Derek Nalls wrote on Wed, Aug 8, 2012 08:47 PM UTC:
"The first move in a game of Chess isn't even CLOSE to the most important
one in a typical game."
Obviously, additional explanation of my meaning is needed.
In terms of a chain of events leading to a final outcome ...
the first (a move, in the topic under discussion) is always
the most important because it has a determinative effect
upon not just itself (as the last move of the game does)
but all (moves) that follow. Even though the very first move
of the game (by white) is not the most exciting,
it (moreso than any other move) determines the course of the
game as defined by its unique move list.
In Chess, where a strict white-black turn order exists,
all hypothetical talk of non-existent double-move options is
completely irrelevant.
"I also see no particular reason to think that a Bishop moving 7 squares
has equivalent value to taking 7 consecutive moves in a game of
checkers--but if it were true, that would seem to severely undermine your
theory that the first move in Chess is the most important one, since no
piece can
move farther than 2 squares on the first turn."
Technically, you have one point that should be addressed.

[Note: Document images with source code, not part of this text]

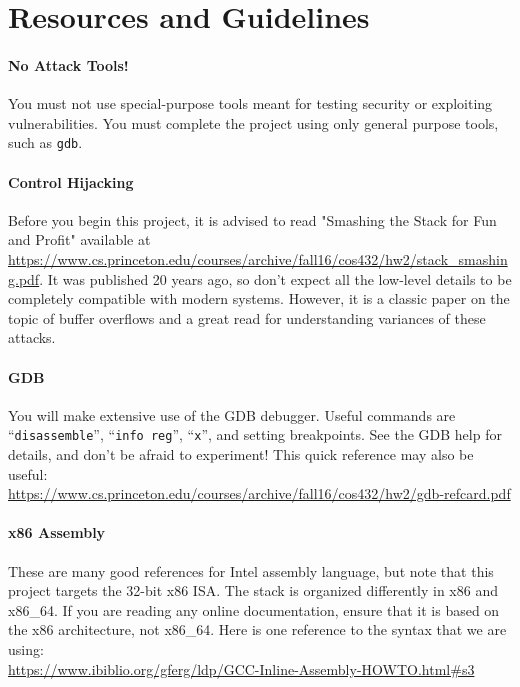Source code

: \documentclass[letterpaper,12pt]{report}
\begin{document}
{\begin{enumerate}
\end{enumerate}



\section*{Resources and Guidelines}

\vspace{-3pt} \paragraph{No Attack Tools!} You must not use special-purpose
tools meant for testing security or exploiting vulnerabilities.  You must
complete the project using only general purpose tools, such as \texttt{gdb}.

\vspace{-6pt} 
\paragraph{Control Hijacking} 
Before you begin this project, it is advised to read
"Smashing the Stack for Fun and Profit" available at
\url{https://www.cs.princeton.edu/courses/archive/fall16/cos432/hw2/stack_smashing.pdf}.  
It was published 20 years ago, so don't expect all the low-level details to be
completely compatible with modern systems. However, it is a classic
paper on the topic of buffer overflows and a great read for
understanding variances of these attacks.


\vspace{-6pt}
\paragraph{GDB}
You will make extensive use of the GDB debugger. Useful commands 
are ``\texttt{disassemble}'', ``\texttt{info reg}'', ``\texttt{x}'',
and setting breakpoints. See the GDB help for details, and don't be afraid to
experiment!  This quick reference may also be useful: \\
\url{https://www.cs.princeton.edu/courses/archive/fall16/cos432/hw2/gdb-refcard.pdf}

\vspace{-6pt} \paragraph{x86 Assembly} These are many good references for Intel
assembly language, but note that this project targets the 32-bit x86 ISA.  The
stack is organized differently in x86 and x86\_64. If you are reading any online
documentation, ensure that it is based on the x86 architecture, not  x86\_64.
Here is one reference to the syntax that we are using: \\
\url{https://www.ibiblio.org/gferg/ldp/GCC-Inline-Assembly-HOWTO.html#s3}

}
\end{document}
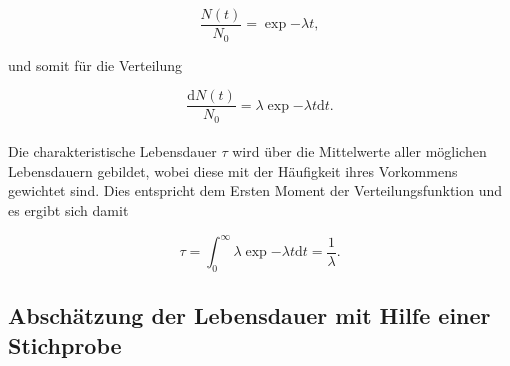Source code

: \begin{equation}
	\frac{N(t)}{N_\text{0}} = \exp{-\lambda t},
\end{equation}

und somit für die Verteilung
 
\begin{equation}
	\frac{\text{d}N(t)}{N_\text{0}} = \lambda \exp{-\lambda t} \text{d}t .
\end{equation}
\\
Die charakteristische Lebensdauer $\tau$ wird über die Mittelwerte aller möglichen Lebensdauern gebildet, wobei diese mit der Häufigkeit ihres Vorkommens gewichtet sind.
Dies entspricht dem Ersten Moment der Verteilungsfunktion und es ergibt sich damit

\begin{equation}
	\tau = \int_\text{0}^\infty \lambda \exp{-\lambda t} \text{d}t = \frac{1}{\lambda} .
\end{equation}

\subsection{Abschätzung der Lebensdauer mit Hilfe einer Stichprobe} %
\label{sub:abschaetzung_der_lebensdauer_mit_hilfe_einer_stichprobe}

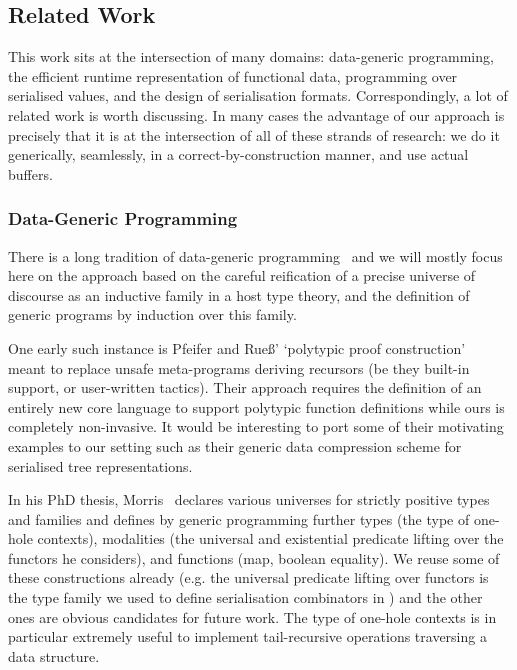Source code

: \subsection{Related Work}

This work sits at the intersection of many domains:
data-generic programming,
the efficient runtime representation of functional data,
programming over serialised values,
and the design of serialisation formats.
%
Correspondingly, a lot of related work is worth discussing.
In many cases the advantage of our approach is precisely that it is
at the intersection of all of these strands of research:
we do it generically, seamlessly, in a correct-by-construction manner,
and use actual buffers.

\subsubsection{Data-Generic Programming}

There is a long tradition of data-generic
programming~\citep{DBLP:conf/ssdgp/Gibbons06} and we will mostly focus here
on the approach based on the careful reification of a precise universe of
discourse as an inductive family in a host type theory,
and the definition of generic programs by induction over this family.

One early such instance is Pfeifer and Rue{\ss}'
`polytypic proof construction'~\citeyearpar{DBLP:conf/tphol/PfeiferR99}
meant to replace unsafe meta-programs deriving recursors
(be they built-in support, or user-written tactics).
%
Their approach requires the definition of an entirely new core language
to support polytypic function definitions while ours is completely
non-invasive.
%
It would be interesting to port some of their motivating examples to our
setting such as their generic data compression scheme for serialised
tree representations.

In his PhD thesis, Morris~\citeyearpar{DBLP:phd/ethos/Morris07} declares
various universes for strictly positive types and families and defines by
generic programming further types (the type of one-hole contexts),
modalities (the universal and existential predicate lifting over the functors
he considers), and functions (map, boolean equality).
%
We reuse some of these constructions already (e.g. the universal predicate
lifting over functors is the  type family we used to define
serialisation combinators in ) and the other ones are
obvious candidates for future work.
%
The type of one-hole contexts is in particular extremely useful to implement
tail-recursive operations traversing a data structure.

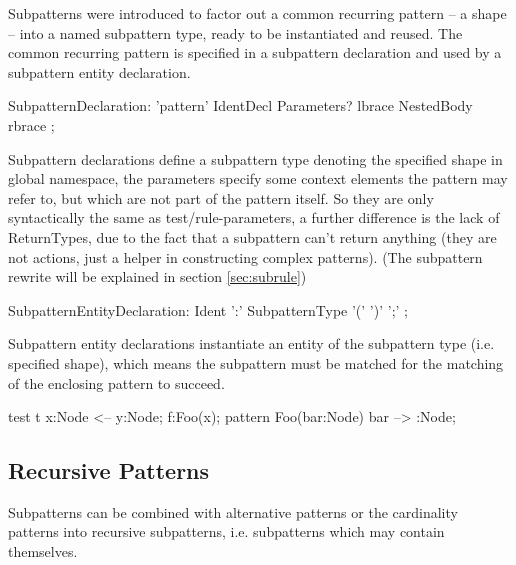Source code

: Subpatterns were introduced to factor out a common recurring pattern -- a shape -- into a named subpattern type, ready to be instantiated and reused. The common recurring pattern is specified in a subpattern declaration and used by a subpattern entity declaration.

\begin{rail}  
  SubpatternDeclaration: 
    'pattern' IdentDecl Parameters? lbrace NestedBody rbrace ;
\end{rail}

Subpattern declarations define a subpattern type denoting the specified shape in global namespace, the parameters specify some context elements the pattern may refer to, but which are not part of the pattern itself. 
So they are only syntactically the same as test/rule-parameters, a further difference is the lack of ReturnTypes, due to the fact that a subpattern can't return anything (they are not actions, just a helper in constructing complex patterns).
(The subpattern rewrite will be explained in section \ref{sec:subrule})

\begin{rail}  
  SubpatternEntityDeclaration: 
    Ident ':' SubpatternType '(' ')' ';' ;
\end{rail}

Subpattern entity declarations instantiate an entity of the subpattern type (i.e. specified shape), which means the subpattern must be matched for the matching of the enclosing pattern to succeed.

\begin{example}
  \begin{grgen}
test t {
  x:Node <-- y:Node;
  f:Foo(x);
}
pattern Foo(bar:Node) {
  bar --> :Node;
}
  \end{grgen}
\end{example}


\subsection{Recursive Patterns}

Subpatterns can be combined with alternative patterns or the cardinality patterns into recursive subpatterns, i.e. subpatterns which may contain themselves.

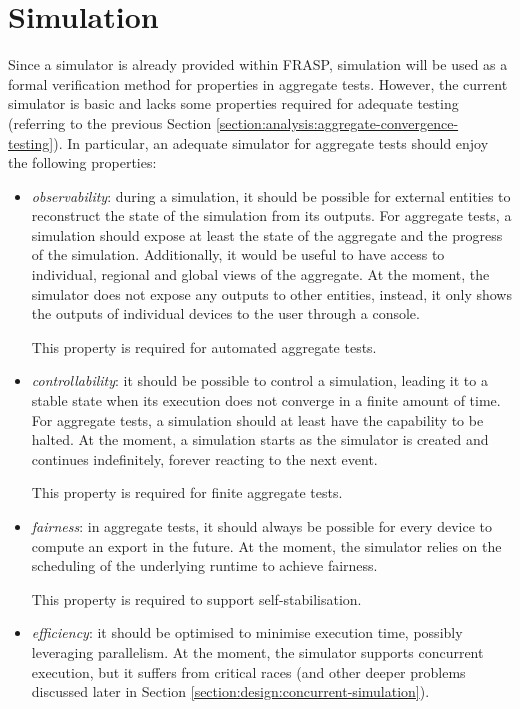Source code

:
\section{Simulation}
\label{section:analysis:simulation}

Since a simulator is already provided within FRASP, simulation will be used as
a formal verification method for properties in aggregate tests. However, the
current simulator is basic and lacks some properties required for adequate
testing (referring to the previous Section
\ref{section:analysis:aggregate-convergence-testing}). In particular, an
adequate simulator for aggregate tests should enjoy the following properties:
\begin{itemize}
  \item \textit{observability}: during a simulation, it should be possible for
        external entities to reconstruct the state of the simulation from its
        outputs. For aggregate tests, a simulation should expose at least the
        state of the aggregate and the progress of the simulation. Additionally,
        it would be useful to have access to individual, regional and global
        views of the aggregate. At the moment, the simulator does not expose
        any outputs to other entities, instead, it only shows the outputs of
        individual devices to the user through a console.

        This property is required for automated aggregate tests.
  \item \textit{controllability}: it should be possible to control a
        simulation, leading it to a stable state when its execution does not
        converge in a finite amount of time. For aggregate tests, a simulation
        should at least have the capability to be halted. At the moment, a
        simulation starts as the simulator is created and continues
        indefinitely, forever reacting to the next event.

        This property is required for finite aggregate tests.
  \item \textit{fairness}: in aggregate tests, it should always be possible for
        every device to compute an export in the future. At the moment, the
        simulator relies on the scheduling of the underlying runtime to achieve
        fairness.

        This property is required to support self-stabilisation.
  \item \textit{efficiency}: it should be optimised to minimise execution time,
        possibly leveraging parallelism. At the moment, the simulator supports
        concurrent execution, but it suffers from critical races (and other
        deeper problems discussed later in Section
        \ref{section:design:concurrent-simulation}).


\end{itemize}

No. White cannot move any piece of unlimited range on the
first move of the game. However, by advancing an appropriate
pawn on the first move, white can then move a queen or bishop
diagonally on the second move of the game. [Note: I don't
recommend actually doing so.]
The important point is the equal burden of development by
white and black does not diminish the significant, measurable
first-move-of-the-game advantage by white in Chess which
undeniably exists and is all-but-proven statistically via a
vast number of reasonably well played games. After all,
white has a head start toward this development.